--- Quote Start ---
Based on your log, 309 RAMs are being used by the BSP, 103 are being used by the channel, and 643 and 83 RAMs for two memory loads.
You cannot change or reduce the amount used by the BSP.
The channel depth you have requested in zero, but the compiler has decided that a depth of 4096 is better for you, hence the high RAM requirement. Channel depth is one of the things that the compiler regularly overestimates, yet there is no way to override it by the user.

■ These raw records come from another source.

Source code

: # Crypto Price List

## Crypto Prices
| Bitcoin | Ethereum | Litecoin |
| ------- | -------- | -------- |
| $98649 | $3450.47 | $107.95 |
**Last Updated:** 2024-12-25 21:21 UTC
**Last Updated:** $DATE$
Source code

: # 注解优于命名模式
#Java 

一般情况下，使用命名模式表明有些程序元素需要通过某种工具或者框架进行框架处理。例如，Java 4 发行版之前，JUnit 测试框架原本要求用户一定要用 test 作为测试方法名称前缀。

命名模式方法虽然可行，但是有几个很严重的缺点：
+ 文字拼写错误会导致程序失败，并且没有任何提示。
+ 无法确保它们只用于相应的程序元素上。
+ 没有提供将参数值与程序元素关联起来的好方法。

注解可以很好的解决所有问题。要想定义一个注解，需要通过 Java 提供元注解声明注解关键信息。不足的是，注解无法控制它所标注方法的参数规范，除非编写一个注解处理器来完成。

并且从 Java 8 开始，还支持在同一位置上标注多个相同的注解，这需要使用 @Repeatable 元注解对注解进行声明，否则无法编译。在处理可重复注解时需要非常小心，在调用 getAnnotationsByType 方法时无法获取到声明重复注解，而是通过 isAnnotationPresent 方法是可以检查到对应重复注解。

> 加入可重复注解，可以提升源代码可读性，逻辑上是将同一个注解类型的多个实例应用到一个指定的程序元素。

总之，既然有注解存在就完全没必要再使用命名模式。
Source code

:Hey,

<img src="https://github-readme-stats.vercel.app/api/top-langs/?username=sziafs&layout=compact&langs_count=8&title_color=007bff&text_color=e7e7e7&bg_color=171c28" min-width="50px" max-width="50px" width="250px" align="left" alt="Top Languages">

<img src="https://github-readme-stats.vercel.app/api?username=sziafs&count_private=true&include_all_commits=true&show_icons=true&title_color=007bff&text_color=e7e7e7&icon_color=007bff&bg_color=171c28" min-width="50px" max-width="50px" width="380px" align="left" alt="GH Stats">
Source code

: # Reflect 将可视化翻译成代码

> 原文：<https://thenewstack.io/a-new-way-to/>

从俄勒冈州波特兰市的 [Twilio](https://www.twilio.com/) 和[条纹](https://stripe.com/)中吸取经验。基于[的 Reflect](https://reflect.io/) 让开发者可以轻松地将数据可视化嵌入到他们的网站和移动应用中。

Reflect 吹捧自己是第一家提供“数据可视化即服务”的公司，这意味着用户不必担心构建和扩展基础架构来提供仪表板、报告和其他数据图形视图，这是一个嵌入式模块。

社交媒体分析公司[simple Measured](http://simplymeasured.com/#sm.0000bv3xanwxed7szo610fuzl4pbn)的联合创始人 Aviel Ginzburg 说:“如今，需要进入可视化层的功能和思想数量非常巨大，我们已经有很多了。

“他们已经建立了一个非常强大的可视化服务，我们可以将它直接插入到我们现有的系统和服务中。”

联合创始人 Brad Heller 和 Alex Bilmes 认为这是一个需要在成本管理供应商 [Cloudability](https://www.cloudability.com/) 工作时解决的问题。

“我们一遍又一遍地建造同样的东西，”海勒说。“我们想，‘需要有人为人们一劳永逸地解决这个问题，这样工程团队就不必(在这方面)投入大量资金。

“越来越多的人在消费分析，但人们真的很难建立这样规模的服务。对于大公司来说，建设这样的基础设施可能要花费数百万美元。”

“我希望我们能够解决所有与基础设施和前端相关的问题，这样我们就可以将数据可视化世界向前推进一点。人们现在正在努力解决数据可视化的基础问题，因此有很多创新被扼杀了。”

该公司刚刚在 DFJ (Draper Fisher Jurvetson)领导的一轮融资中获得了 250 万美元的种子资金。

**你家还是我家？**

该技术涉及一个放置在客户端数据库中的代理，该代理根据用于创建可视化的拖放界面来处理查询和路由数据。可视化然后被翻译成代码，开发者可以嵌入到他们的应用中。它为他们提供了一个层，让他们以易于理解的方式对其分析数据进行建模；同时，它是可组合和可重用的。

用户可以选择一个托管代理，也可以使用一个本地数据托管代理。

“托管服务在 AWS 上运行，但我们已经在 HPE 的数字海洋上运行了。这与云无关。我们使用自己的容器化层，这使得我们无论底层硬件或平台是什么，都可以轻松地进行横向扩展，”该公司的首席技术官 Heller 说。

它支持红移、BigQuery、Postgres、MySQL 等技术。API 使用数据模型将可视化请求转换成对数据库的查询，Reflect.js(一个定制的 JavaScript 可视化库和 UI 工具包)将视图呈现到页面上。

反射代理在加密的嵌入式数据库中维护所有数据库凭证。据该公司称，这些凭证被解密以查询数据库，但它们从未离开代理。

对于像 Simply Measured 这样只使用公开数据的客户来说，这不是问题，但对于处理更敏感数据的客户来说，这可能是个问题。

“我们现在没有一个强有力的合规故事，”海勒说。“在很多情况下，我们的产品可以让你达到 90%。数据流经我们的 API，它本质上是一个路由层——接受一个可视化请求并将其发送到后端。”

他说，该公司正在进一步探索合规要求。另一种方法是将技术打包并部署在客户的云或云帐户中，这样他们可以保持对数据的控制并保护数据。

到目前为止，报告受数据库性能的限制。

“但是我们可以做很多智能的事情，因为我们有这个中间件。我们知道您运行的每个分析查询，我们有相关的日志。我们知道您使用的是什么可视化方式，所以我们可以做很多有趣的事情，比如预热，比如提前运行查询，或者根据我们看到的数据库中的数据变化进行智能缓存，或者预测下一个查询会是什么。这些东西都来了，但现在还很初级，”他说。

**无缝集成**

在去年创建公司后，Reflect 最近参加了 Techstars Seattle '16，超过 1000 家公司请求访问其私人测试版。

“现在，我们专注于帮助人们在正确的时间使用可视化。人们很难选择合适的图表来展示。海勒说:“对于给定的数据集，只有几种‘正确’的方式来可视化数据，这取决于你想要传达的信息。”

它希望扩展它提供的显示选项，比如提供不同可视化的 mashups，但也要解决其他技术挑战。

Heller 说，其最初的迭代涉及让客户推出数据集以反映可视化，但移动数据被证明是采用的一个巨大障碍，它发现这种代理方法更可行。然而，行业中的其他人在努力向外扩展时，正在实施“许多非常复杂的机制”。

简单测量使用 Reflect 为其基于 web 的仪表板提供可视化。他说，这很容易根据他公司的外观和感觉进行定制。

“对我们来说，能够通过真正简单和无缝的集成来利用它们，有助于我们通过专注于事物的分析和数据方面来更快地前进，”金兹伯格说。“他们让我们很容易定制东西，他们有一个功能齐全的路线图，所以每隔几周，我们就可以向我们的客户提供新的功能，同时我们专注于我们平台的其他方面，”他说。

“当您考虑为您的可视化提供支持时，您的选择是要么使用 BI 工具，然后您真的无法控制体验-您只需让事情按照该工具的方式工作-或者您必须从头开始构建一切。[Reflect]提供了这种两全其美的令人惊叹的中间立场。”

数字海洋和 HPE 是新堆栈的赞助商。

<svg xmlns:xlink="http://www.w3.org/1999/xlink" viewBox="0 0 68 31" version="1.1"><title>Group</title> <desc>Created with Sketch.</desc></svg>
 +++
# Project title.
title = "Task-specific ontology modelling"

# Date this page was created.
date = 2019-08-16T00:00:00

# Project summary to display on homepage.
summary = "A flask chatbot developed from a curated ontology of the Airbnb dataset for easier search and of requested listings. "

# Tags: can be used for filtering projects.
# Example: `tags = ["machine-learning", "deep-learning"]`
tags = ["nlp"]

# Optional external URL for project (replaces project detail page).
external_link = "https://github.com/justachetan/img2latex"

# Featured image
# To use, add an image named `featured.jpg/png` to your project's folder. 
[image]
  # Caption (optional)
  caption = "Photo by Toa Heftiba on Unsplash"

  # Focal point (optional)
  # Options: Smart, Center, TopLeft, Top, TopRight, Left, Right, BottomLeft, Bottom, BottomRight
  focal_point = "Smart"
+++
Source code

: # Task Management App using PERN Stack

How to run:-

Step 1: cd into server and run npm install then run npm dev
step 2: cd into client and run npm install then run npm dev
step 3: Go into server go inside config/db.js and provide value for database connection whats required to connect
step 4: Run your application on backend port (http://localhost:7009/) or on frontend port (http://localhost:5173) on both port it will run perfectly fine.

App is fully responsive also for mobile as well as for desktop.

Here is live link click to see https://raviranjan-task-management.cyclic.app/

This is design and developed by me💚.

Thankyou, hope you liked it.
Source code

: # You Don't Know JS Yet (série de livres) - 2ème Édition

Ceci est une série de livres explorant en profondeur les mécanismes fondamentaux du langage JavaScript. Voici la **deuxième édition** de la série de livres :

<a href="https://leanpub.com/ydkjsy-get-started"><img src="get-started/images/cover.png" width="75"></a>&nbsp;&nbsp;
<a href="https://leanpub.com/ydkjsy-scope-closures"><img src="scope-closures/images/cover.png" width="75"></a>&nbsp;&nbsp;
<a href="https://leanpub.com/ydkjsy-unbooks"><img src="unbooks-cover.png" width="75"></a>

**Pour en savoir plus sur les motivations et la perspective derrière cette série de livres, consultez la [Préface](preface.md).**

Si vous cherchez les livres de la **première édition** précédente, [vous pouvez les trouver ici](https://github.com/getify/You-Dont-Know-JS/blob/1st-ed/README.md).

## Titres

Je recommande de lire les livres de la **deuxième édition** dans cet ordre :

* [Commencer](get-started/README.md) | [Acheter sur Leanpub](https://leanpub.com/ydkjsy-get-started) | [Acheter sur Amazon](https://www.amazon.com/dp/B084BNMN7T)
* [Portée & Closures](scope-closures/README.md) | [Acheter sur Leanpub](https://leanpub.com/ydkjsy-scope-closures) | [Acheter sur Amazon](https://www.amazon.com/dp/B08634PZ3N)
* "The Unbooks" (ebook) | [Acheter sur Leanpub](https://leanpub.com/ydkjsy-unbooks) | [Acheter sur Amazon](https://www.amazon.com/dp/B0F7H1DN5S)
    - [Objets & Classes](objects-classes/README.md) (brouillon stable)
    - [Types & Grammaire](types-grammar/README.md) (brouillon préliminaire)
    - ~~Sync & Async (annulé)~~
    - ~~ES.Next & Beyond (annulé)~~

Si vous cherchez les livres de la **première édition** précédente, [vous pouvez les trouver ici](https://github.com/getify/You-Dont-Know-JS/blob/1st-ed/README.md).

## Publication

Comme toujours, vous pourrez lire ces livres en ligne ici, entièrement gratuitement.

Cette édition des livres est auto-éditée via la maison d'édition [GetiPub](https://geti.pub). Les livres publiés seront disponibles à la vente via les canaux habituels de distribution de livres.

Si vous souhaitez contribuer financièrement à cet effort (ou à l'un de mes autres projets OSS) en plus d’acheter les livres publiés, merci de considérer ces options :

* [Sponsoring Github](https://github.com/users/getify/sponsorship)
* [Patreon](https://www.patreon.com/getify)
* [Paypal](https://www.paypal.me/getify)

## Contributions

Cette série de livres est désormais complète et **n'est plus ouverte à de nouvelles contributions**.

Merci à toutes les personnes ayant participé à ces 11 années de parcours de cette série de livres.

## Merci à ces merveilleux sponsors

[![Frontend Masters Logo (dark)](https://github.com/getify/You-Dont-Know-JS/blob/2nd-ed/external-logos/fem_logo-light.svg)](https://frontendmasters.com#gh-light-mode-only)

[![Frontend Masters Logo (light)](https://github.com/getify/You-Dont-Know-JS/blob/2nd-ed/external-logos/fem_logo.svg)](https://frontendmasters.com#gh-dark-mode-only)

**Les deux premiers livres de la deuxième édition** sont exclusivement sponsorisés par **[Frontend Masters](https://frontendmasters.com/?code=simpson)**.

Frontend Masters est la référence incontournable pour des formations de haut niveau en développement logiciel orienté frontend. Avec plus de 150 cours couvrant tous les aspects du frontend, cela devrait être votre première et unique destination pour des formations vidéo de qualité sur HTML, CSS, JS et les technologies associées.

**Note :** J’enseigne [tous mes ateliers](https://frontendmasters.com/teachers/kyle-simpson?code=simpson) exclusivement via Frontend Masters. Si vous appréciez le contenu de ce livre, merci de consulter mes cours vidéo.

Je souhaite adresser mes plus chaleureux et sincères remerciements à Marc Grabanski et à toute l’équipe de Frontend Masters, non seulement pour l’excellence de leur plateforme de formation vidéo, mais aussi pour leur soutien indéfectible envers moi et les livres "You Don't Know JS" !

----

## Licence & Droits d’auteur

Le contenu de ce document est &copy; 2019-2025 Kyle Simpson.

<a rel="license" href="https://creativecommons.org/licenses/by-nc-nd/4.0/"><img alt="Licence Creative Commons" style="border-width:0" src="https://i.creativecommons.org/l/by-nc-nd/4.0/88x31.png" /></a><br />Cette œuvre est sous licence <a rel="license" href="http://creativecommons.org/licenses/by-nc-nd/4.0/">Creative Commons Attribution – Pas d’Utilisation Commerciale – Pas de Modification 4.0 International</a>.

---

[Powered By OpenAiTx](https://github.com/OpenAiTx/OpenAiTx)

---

The RAMs used for the external memory loads are mostly used for the private cache. You can reduce this amount by adding the "volatile" tag to your __global "coef" buffer. The cache can help a lot if your code does a lot of repeated accesses, but if it doesn't, the cache will be useless and just waste RAMs. There will still be some RAMs used for the access even with volatile tag, and that is because the compiler tries to hide the latency of the memory accesses by putting buffers between the kernel and the memory interface.
--- Quote End ---
channel channel_vec coef_ch __attribute__((depth(0)));
typdef struct{
float data
} vector_line;
typdef struct{
vector_line lane
} channel_vec;
__kernel
void ReadBlock(
uchar dim1,
uchar dim2,
// Data
__global volatile channel_vec *restrict coef)
{
int loc_x = get_local_id(0);
int loc_y = get_local_id(1);
int loc_z = get_local_id(2);
int block_x = get_group_id(0);
int block_y = get_group_id(1);
int block_z = get_group_id(2);
channel_vec coeft_ch_vec;
coef_ch_vec = coef;
write_channel_altera(coef_ch, coef_ch_vec);
I added 'volatile' to this code, but there are no effect for RAMs usage. Is it possible ?